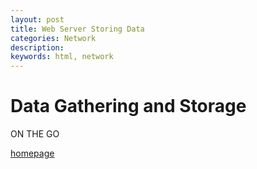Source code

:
 ```yaml
---
layout: post
title: Web Server Storing Data
categories: Network
description: 
keywords: html, network
---
```



# Data Gathering and Storage

ON THE GO

[homepage](/)
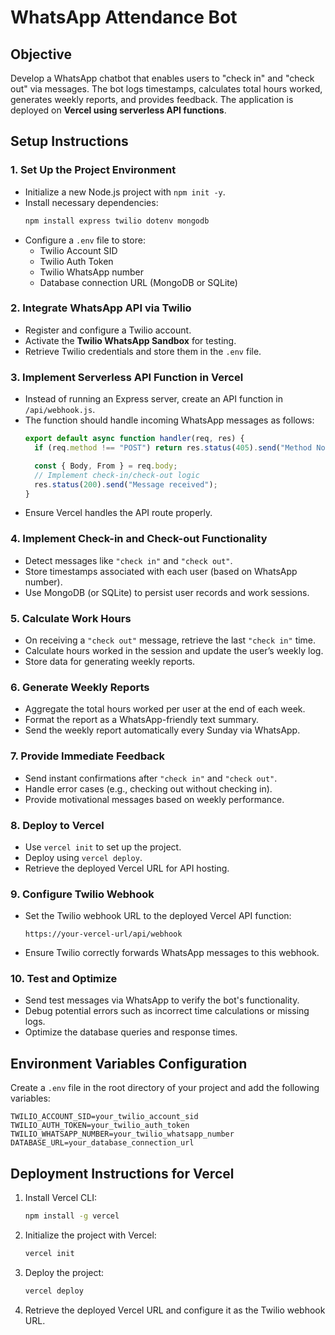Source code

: # WhatsApp Attendance Bot

## Objective
Develop a WhatsApp chatbot that enables users to "check in" and "check out" via messages. The bot logs timestamps, calculates total hours worked, generates weekly reports, and provides feedback. The application is deployed on **Vercel using serverless API functions**.

## Setup Instructions

### 1. Set Up the Project Environment
- Initialize a new Node.js project with `npm init -y`.
- Install necessary dependencies:
  ```bash
  npm install express twilio dotenv mongodb
  ```
- Configure a `.env` file to store:
  - Twilio Account SID
  - Twilio Auth Token
  - Twilio WhatsApp number
  - Database connection URL (MongoDB or SQLite)

### 2. Integrate WhatsApp API via Twilio
- Register and configure a Twilio account.
- Activate the **Twilio WhatsApp Sandbox** for testing.
- Retrieve Twilio credentials and store them in the `.env` file.

### 3. Implement Serverless API Function in Vercel
- Instead of running an Express server, create an API function in `/api/webhook.js`.
- The function should handle incoming WhatsApp messages as follows:
  ```javascript
  export default async function handler(req, res) {
    if (req.method !== "POST") return res.status(405).send("Method Not Allowed");

    const { Body, From } = req.body;
    // Implement check-in/check-out logic
    res.status(200).send("Message received");
  }
  ```
- Ensure Vercel handles the API route properly.

### 4. Implement Check-in and Check-out Functionality
- Detect messages like `"check in"` and `"check out"`.
- Store timestamps associated with each user (based on WhatsApp number).
- Use MongoDB (or SQLite) to persist user records and work sessions.

### 5. Calculate Work Hours
- On receiving a `"check out"` message, retrieve the last `"check in"` time.
- Calculate hours worked in the session and update the user’s weekly log.
- Store data for generating weekly reports.

### 6. Generate Weekly Reports
- Aggregate the total hours worked per user at the end of each week.
- Format the report as a WhatsApp-friendly text summary.
- Send the weekly report automatically every Sunday via WhatsApp.

### 7. Provide Immediate Feedback
- Send instant confirmations after `"check in"` and `"check out"`.
- Handle error cases (e.g., checking out without checking in).
- Provide motivational messages based on weekly performance.

### 8. Deploy to Vercel
- Use `vercel init` to set up the project.
- Deploy using `vercel deploy`.
- Retrieve the deployed Vercel URL for API hosting.

### 9. Configure Twilio Webhook
- Set the Twilio webhook URL to the deployed Vercel API function:
  ```
  https://your-vercel-url/api/webhook
  ```
- Ensure Twilio correctly forwards WhatsApp messages to this webhook.

### 10. Test and Optimize
- Send test messages via WhatsApp to verify the bot's functionality.
- Debug potential errors such as incorrect time calculations or missing logs.
- Optimize the database queries and response times.

## Environment Variables Configuration
Create a `.env` file in the root directory of your project and add the following variables:
```
TWILIO_ACCOUNT_SID=your_twilio_account_sid
TWILIO_AUTH_TOKEN=your_twilio_auth_token
TWILIO_WHATSAPP_NUMBER=your_twilio_whatsapp_number
DATABASE_URL=your_database_connection_url
```

## Deployment Instructions for Vercel
1. Install Vercel CLI:
   ```bash
   npm install -g vercel
   ```
2. Initialize the project with Vercel:
   ```bash
   vercel init
   ```
3. Deploy the project:
   ```bash
   vercel deploy
   ```
4. Retrieve the deployed Vercel URL and configure it as the Twilio webhook URL.
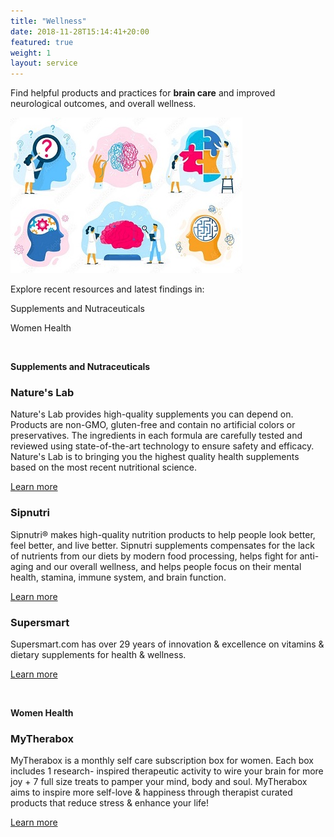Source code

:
 ```yaml
---
title: "Wellness"
date: 2018-11-28T15:14:41+20:00  
featured: true
weight: 1
layout: service
---
```


Find helpful products and practices for **brain care** and improved neurological outcomes, and overall wellness.

![Wellness updates](/images/illustrations/updates.jpg)

Explore recent resources and latest findings in:

Supplements and Nutraceuticals 

Women Health

<br>


**Supplements and Nutraceuticals**

### Nature's Lab
Nature's Lab provides high-quality supplements you can depend on. Products are non-GMO, gluten-free and contain no artificial colors or preservatives. The ingredients in each formula are carefully tested and reviewed using state-of-the-art technology to ensure safety and efficacy. Nature's Lab is to bringing you the highest quality health supplements based on the most recent nutritional science. 

<a href="https://www.tkqlhce.com/click-100681586-15048807" target="_blank"> Learn more </a>

### Sipnutri
Sipnutri® makes high-quality nutrition products to help people look better, feel better, and live better. Sipnutri supplements compensates for the lack of nutrients from our diets by modern food processing, helps fight for anti-aging and our overall wellness, and helps people focus on their mental health, stamina, immune system, and brain function.

<a href="https://www.dpbolvw.net/click-100681586-15425324" target="_blank"> Learn more </a>

### Supersmart
Supersmart.com has over 29 years of innovation & excellence on vitamins & dietary supplements for  health & wellness.

<a href=" https://www.kqzyfj.com/click-100681586-14015370" target="_blank"> Learn more </a>


<br>

**Women Health** 

### MyTherabox 
MyTherabox is a monthly self care subscription box for women. Each box includes 1 research- inspired therapeutic activity to wire your brain for more joy + 7 full size treats to pamper your mind, body and soul. MyTherabox aims to inspire more self-love & happiness through therapist curated products that reduce stress & enhance your life!

<a href="https://www.kqzyfj.com/click-100681586-15289617" target="_blank"> Learn more </a>

<br>



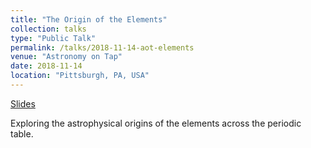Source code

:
 ```yaml
---
title: "The Origin of the Elements"
collection: talks
type: "Public Talk"
permalink: /talks/2018-11-14-aot-elements
venue: "Astronomy on Tap"
date: 2018-11-14
location: "Pittsburgh, PA, USA"
---
```


[Slides](https://bretthandrews.github.io/files/talks/2018-11-14-aot-elements.pdf)

Exploring the astrophysical origins of the elements across the periodic table.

· · ·

Omit the pictures and reproduce the remaining material above exactly.

Source code

:
 ```yaml
---
layout: post
title: Web Server Storing Data
categories: Network
description: 
keywords: html, network
---
```



# Data Gathering and Storage

ON THE GO

[homepage](/)
Source code

: # WhatsApp Attendance Bot

## Objective
Develop a WhatsApp chatbot that enables users to "check in" and "check out" via messages. The bot logs timestamps, calculates total hours worked, generates weekly reports, and provides feedback. The application is deployed on **Vercel using serverless API functions**.

## Setup Instructions

### 1. Set Up the Project Environment
- Initialize a new Node.js project with `npm init -y`.
- Install necessary dependencies:
  ```bash
  npm install express twilio dotenv mongodb
  ```
- Configure a `.env` file to store:
  - Twilio Account SID
  - Twilio Auth Token
  - Twilio WhatsApp number
  - Database connection URL (MongoDB or SQLite)

### 2. Integrate WhatsApp API via Twilio
- Register and configure a Twilio account.
- Activate the **Twilio WhatsApp Sandbox** for testing.
- Retrieve Twilio credentials and store them in the `.env` file.

### 3. Implement Serverless API Function in Vercel
- Instead of running an Express server, create an API function in `/api/webhook.js`.
- The function should handle incoming WhatsApp messages as follows:
  ```javascript
  export default async function handler(req, res) {
    if (req.method !== "POST") return res.status(405).send("Method Not Allowed");

    const { Body, From } = req.body;
    // Implement check-in/check-out logic
    res.status(200).send("Message received");
  }
  ```
- Ensure Vercel handles the API route properly.

### 4. Implement Check-in and Check-out Functionality
- Detect messages like `"check in"` and `"check out"`.
- Store timestamps associated with each user (based on WhatsApp number).
- Use MongoDB (or SQLite) to persist user records and work sessions.

### 5. Calculate Work Hours
- On receiving a `"check out"` message, retrieve the last `"check in"` time.
- Calculate hours worked in the session and update the user’s weekly log.
- Store data for generating weekly reports.

### 6. Generate Weekly Reports
- Aggregate the total hours worked per user at the end of each week.
- Format the report as a WhatsApp-friendly text summary.
- Send the weekly report automatically every Sunday via WhatsApp.

### 7. Provide Immediate Feedback
- Send instant confirmations after `"check in"` and `"check out"`.
- Handle error cases (e.g., checking out without checking in).
- Provide motivational messages based on weekly performance.

### 8. Deploy to Vercel
- Use `vercel init` to set up the project.
- Deploy using `vercel deploy`.
- Retrieve the deployed Vercel URL for API hosting.

### 9. Configure Twilio Webhook
- Set the Twilio webhook URL to the deployed Vercel API function:
  ```
  https://your-vercel-url/api/webhook
  ```
- Ensure Twilio correctly forwards WhatsApp messages to this webhook.

### 10. Test and Optimize
- Send test messages via WhatsApp to verify the bot's functionality.
- Debug potential errors such as incorrect time calculations or missing logs.
- Optimize the database queries and response times.

## Environment Variables Configuration
Create a `.env` file in the root directory of your project and add the following variables:
```
TWILIO_ACCOUNT_SID=your_twilio_account_sid
TWILIO_AUTH_TOKEN=your_twilio_auth_token
TWILIO_WHATSAPP_NUMBER=your_twilio_whatsapp_number
DATABASE_URL=your_database_connection_url
```

## Deployment Instructions for Vercel
1. Install Vercel CLI:
   ```bash
   npm install -g vercel
   ```
2. Initialize the project with Vercel:
   ```bash
   vercel init
   ```
3. Deploy the project:
   ```bash
   vercel deploy
   ```
4. Retrieve the deployed Vercel URL and configure it as the Twilio webhook URL.
Source code

:
 ```yaml
---
title: "Wellness"
date: 2018-11-28T15:14:41+20:00  
featured: true
weight: 1
layout: service
---
```


Find helpful products and practices for **brain care** and improved neurological outcomes, and overall wellness.

![Wellness updates](/images/illustrations/updates.jpg)

Explore recent resources and latest findings in:

Supplements and Nutraceuticals 

Women Health

<br>


**Supplements and Nutraceuticals**

### Nature's Lab
Nature's Lab provides high-quality supplements you can depend on. Products are non-GMO, gluten-free and contain no artificial colors or preservatives. The ingredients in each formula are carefully tested and reviewed using state-of-the-art technology to ensure safety and efficacy. Nature's Lab is to bringing you the highest quality health supplements based on the most recent nutritional science. 

<a href="https://www.tkqlhce.com/click-100681586-15048807" target="_blank"> Learn more </a>

### Sipnutri
Sipnutri® makes high-quality nutrition products to help people look better, feel better, and live better. Sipnutri supplements compensates for the lack of nutrients from our diets by modern food processing, helps fight for anti-aging and our overall wellness, and helps people focus on their mental health, stamina, immune system, and brain function.

<a href="https://www.dpbolvw.net/click-100681586-15425324" target="_blank"> Learn more </a>

### Supersmart
Supersmart.com has over 29 years of innovation & excellence on vitamins & dietary supplements for  health & wellness.

<a href=" https://www.kqzyfj.com/click-100681586-14015370" target="_blank"> Learn more </a>


<br>

**Women Health** 

### MyTherabox 
MyTherabox is a monthly self care subscription box for women. Each box includes 1 research- inspired therapeutic activity to wire your brain for more joy + 7 full size treats to pamper your mind, body and soul. MyTherabox aims to inspire more self-love & happiness through therapist curated products that reduce stress & enhance your life!

<a href="https://www.kqzyfj.com/click-100681586-15289617" target="_blank"> Learn more </a>

<br>



Source code

:
 ```yaml
---
title: "The Origin of the Elements"
collection: talks
type: "Public Talk"
permalink: /talks/2018-11-14-aot-elements
venue: "Astronomy on Tap"
date: 2018-11-14
location: "Pittsburgh, PA, USA"
---
```


[Slides](https://bretthandrews.github.io/files/talks/2018-11-14-aot-elements.pdf)

Exploring the astrophysical origins of the elements across the periodic table.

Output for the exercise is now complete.